As the City and County of Denver seeks a resolution to the still-developing controversy regarding non-compliance with its affordable housing restrictions, link, Colorado’s regulated professionals are likely all too aware that they currently sit at the bottom of a proverbial hill, and the blame is about to start rolling down.  The progression of blame in these circumstances goes something like this: if you can’t blame the seller, blame the title company; if you can’t blame the title company, set your sights on the real estate brokers.  And with the very real possibility that non-compliant homeowners will need to sell their houses—at a significant loss in many cases—there will be a lot of blame searching for a place to land.

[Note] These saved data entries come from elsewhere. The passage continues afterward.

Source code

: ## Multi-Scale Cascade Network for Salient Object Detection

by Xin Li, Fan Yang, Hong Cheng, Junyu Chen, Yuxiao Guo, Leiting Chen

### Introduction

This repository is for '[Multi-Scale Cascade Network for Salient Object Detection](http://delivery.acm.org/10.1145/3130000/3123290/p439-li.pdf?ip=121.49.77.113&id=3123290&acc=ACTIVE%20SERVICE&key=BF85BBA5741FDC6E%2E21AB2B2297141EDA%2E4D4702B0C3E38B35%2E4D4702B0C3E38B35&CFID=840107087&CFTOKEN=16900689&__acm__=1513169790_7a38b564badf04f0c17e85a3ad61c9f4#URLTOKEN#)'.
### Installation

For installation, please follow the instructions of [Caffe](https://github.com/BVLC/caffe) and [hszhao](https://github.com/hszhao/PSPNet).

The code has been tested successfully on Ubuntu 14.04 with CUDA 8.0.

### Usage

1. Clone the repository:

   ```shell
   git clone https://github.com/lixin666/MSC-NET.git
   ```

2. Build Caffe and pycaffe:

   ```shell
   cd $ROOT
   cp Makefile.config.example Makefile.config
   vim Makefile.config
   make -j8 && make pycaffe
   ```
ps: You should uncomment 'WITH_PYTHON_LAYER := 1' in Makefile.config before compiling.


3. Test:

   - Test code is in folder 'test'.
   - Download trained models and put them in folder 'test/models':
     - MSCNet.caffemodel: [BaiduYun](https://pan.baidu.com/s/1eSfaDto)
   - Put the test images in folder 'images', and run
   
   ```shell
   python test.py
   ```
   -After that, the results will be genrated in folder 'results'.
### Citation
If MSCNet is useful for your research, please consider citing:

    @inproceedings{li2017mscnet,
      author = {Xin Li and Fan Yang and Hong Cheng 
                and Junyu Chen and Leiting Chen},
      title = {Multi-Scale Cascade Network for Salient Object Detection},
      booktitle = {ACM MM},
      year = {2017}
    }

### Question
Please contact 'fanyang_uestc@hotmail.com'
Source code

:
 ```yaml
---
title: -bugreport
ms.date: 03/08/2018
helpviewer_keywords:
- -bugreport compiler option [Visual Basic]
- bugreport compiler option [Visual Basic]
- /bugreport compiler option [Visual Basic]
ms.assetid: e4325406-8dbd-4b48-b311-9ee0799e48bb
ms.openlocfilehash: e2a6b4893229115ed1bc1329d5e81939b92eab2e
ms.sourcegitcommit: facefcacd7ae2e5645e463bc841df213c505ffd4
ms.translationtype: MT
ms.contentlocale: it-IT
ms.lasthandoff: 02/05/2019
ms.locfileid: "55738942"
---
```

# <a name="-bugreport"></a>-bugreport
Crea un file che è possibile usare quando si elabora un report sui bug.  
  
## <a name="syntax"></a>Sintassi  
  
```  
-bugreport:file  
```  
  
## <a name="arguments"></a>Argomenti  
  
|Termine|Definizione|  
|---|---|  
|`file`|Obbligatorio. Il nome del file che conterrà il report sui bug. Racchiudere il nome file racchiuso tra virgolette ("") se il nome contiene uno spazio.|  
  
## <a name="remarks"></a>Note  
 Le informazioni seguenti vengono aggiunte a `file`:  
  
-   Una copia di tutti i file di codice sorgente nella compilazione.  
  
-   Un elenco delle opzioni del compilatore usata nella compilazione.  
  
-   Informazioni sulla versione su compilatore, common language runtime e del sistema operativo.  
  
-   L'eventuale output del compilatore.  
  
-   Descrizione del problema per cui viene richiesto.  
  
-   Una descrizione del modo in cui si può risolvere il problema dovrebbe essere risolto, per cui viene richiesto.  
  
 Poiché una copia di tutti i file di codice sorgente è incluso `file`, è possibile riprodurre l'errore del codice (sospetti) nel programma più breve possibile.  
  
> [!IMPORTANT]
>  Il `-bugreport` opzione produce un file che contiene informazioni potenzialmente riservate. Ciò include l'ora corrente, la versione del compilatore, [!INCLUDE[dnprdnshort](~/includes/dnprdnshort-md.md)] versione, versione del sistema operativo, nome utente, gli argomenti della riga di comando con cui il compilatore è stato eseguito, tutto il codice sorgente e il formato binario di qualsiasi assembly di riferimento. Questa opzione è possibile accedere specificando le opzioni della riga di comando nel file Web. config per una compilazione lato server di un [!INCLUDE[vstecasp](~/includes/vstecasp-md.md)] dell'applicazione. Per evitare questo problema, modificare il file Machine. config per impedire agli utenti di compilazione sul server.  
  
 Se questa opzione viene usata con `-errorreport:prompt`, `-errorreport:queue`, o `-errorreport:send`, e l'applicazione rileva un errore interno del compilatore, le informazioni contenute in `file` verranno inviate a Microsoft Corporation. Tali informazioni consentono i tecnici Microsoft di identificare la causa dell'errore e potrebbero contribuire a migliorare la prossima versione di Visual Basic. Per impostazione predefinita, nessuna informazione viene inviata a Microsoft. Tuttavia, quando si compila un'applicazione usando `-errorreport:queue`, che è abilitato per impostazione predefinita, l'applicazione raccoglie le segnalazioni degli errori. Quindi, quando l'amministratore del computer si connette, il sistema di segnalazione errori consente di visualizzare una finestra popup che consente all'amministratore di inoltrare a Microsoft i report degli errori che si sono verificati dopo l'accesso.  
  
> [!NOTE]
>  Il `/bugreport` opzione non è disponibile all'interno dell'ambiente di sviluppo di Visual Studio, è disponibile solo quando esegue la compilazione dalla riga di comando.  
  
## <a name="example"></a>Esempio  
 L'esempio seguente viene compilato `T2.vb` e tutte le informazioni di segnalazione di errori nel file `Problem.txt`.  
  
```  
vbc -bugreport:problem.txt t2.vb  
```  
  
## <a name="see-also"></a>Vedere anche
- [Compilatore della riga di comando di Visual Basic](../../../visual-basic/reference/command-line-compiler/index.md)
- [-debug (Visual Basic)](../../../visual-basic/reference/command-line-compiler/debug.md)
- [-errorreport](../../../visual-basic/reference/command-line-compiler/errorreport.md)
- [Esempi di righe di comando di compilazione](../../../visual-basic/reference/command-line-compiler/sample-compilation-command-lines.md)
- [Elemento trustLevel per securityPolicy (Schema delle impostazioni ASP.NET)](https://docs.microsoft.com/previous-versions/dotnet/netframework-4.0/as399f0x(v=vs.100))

Title companies and agents are typically the first source of disclosure when it comes to deed restrictions and other covenants affecting homes.  If a restriction such as an affordability covenant is recorded in the public records, odds are it is shown one way or another as an exception on a buyer’s title commitment.  Given the lack of economic incentive for lay persons to decipher exactly what a title exception is, and to go even further and read through covenants that could be hundreds of pages long, and especially given the title industry’s justified reluctance to point out specific restrictions within covenants (for fear of accusations of interference with contracts or the unauthorized practice of law), it is unlikely that covenants and restrictions on a title commitment are going to raise alarms for all but the most sophisticated of buyers.

Turn then to the real estate brokers.  While brokers are required to disclose adverse material facts relating to a property, this disclosure is only required for facts actually known by the broker.  While this may appear simple on the surface—if you know about it, disclose it—there is actually a complex calculus involved in determining whether or not to disclose a fact relating to a property.  Is the fact “material”?  Is it adverse?  If a broker is representing the seller, does the disclosure obligation belong to the client instead (bearing in mind that Commission Position Statement CP-46 advises that brokers “should refrain from advising clients about clients’ disclosure duties, which may be different”)?

One thing is almost certain: a homeowner faced with the possibility of selling his or her house at a loss due to governmental regulation is going to have no shortage of attorneys lining up to file court cases or complaints with the Department of Regulatory Agencies (DORA).  Effective representation for regulated professionals—title, real estate, or mortgage—is vitally important, therefore, to assist in reviewing the facts of each case, and in crafting appropriate responses in order to protect licenses and livelihoods.

This Article is published for general information, not to provide specific legal advice. The application of any matter discussed in this article to anyone's particular situation requires knowledge and analysis of the specific facts involved.